BRIEF -> Write only the number of lines in the data that contain the word "Longleftrightarrow".

SUPPLIED INFORMATION ->
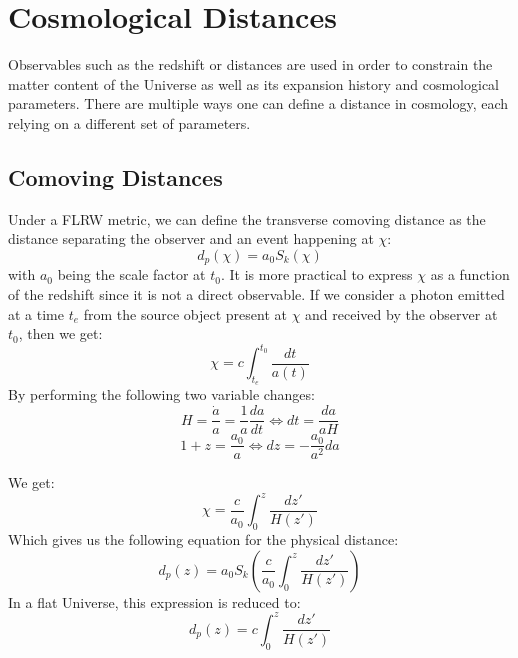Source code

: \section{Cosmological Distances} \label{sec:cosmological_distances}

Observables such as the redshift or distances are used in order to constrain the matter content of the Universe as well as its expansion history and 
cosmological parameters. There are multiple ways one can define a distance in cosmology, each relying on a different set of parameters. \\

\subsection{Comoving Distances}

Under a FLRW metric, we can define the transverse comoving distance as the distance separating the observer and an event happening at $\chi$:
\begin{equation}
    d_p(\chi) = a_0 S_k(\chi)
\end{equation}
with $a_0$ being the scale factor at $t_0$. It is more practical to express $\chi$ as a function of the redshift since it is not a direct observable. If we consider a photon 
emitted at a time $t_e$ from the source object present at $\chi$ and received by the observer at $t_0$, then we get:
\begin{equation}
    \chi = c \int_{t_e}^{t_0} \frac{dt}{a(t)}
\end{equation}
By performing the following two variable changes:
\begin{equation}
    H = \frac{\dot{a}}{a} = \frac{1}{a} \frac{da}{dt} \Longleftrightarrow dt = \frac{da}{aH}
\end{equation}
\begin{equation}
    1+z = \frac{a_0}{a} \Longleftrightarrow dz = -\frac{a_0}{a^2}da
\end{equation}

We get:
\begin{equation}
    \chi = \frac{c}{a_0} \int_{0}^{z} \frac{dz'}{H(z')}
\end{equation}
Which gives us the following equation for the physical distance:
\begin{equation}
    \boxed{d_p(z) = a_0 S_k\left(\frac{c}{a_0} \int_{0}^{z} \frac{dz'}{H(z')}\right)}
\end{equation}
In a flat Universe, this expression is reduced to:
\begin{equation}
    d_p(z) = c \int_{0}^{z} \frac{dz'}{H(z')}
    \label{eqn:physical_distance}
\end{equation}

RESPONSE AREA -> 2